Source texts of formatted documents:
*****
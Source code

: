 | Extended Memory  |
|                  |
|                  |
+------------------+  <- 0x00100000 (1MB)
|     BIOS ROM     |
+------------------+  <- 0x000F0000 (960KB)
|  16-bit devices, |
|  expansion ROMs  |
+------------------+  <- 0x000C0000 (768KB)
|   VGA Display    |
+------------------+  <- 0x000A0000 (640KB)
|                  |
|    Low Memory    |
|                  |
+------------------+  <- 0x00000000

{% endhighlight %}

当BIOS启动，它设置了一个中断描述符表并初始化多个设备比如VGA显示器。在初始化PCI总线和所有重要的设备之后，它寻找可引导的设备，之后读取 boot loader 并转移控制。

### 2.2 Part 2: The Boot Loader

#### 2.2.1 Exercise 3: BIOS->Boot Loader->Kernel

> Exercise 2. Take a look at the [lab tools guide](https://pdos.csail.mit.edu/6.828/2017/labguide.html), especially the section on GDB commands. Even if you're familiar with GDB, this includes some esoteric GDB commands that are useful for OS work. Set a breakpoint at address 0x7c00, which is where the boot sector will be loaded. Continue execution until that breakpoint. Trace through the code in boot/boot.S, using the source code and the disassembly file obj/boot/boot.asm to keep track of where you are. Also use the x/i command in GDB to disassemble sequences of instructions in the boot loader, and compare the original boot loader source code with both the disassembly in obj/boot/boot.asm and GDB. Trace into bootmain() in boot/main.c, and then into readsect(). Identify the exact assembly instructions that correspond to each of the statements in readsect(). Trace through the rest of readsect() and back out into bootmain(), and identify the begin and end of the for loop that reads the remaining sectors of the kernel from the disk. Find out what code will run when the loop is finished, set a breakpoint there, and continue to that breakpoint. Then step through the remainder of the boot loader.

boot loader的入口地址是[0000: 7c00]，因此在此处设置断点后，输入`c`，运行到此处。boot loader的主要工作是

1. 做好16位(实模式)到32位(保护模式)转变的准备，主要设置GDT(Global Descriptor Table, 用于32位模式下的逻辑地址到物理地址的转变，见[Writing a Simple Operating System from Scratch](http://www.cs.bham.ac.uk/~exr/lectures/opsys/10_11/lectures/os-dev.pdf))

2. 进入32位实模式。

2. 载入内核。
*****
__Description of the task__
Reproduce only the lines running from the one that contains "<- 0x000C0000 (768KB)" to the last line of the records.

__Exercise output__
+------------------+  <- 0x000C0000 (768KB)
|   VGA Display    |
+------------------+  <- 0x000A0000 (640KB)
|                  |
|    Low Memory    |
|                  |
+------------------+  <- 0x00000000

{% endhighlight %}

当BIOS启动，它设置了一个中断描述符表并初始化多个设备比如VGA显示器。在初始化PCI总线和所有重要的设备之后，它寻找可引导的设备，之后读取 boot loader 并转移控制。

### 2.2 Part 2: The Boot Loader

#### 2.2.1 Exercise 3: BIOS->Boot Loader->Kernel

> Exercise 2. Take a look at the [lab tools guide](https://pdos.csail.mit.edu/6.828/2017/labguide.html), especially the section on GDB commands. Even if you're familiar with GDB, this includes some esoteric GDB commands that are useful for OS work. Set a breakpoint at address 0x7c00, which is where the boot sector will be loaded. Continue execution until that breakpoint. Trace through the code in boot/boot.S, using the source code and the disassembly file obj/boot/boot.asm to keep track of where you are. Also use the x/i command in GDB to disassemble sequences of instructions in the boot loader, and compare the original boot loader source code with both the disassembly in obj/boot/boot.asm and GDB. Trace into bootmain() in boot/main.c, and then into readsect(). Identify the exact assembly instructions that correspond to each of the statements in readsect(). Trace through the rest of readsect() and back out into bootmain(), and identify the begin and end of the for loop that reads the remaining sectors of the kernel from the disk. Find out what code will run when the loop is finished, set a breakpoint there, and continue to that breakpoint. Then step through the remainder of the boot loader.

boot loader的入口地址是[0000: 7c00]，因此在此处设置断点后，输入`c`，运行到此处。boot loader的主要工作是

1. 做好16位(实模式)到32位(保护模式)转变的准备，主要设置GDT(Global Descriptor Table, 用于32位模式下的逻辑地址到物理地址的转变，见[Writing a Simple Operating System from Scratch](http://www.cs.bham.ac.uk/~exr/lectures/opsys/10_11/lectures/os-dev.pdf))

2. 进入32位实模式。

2. 载入内核。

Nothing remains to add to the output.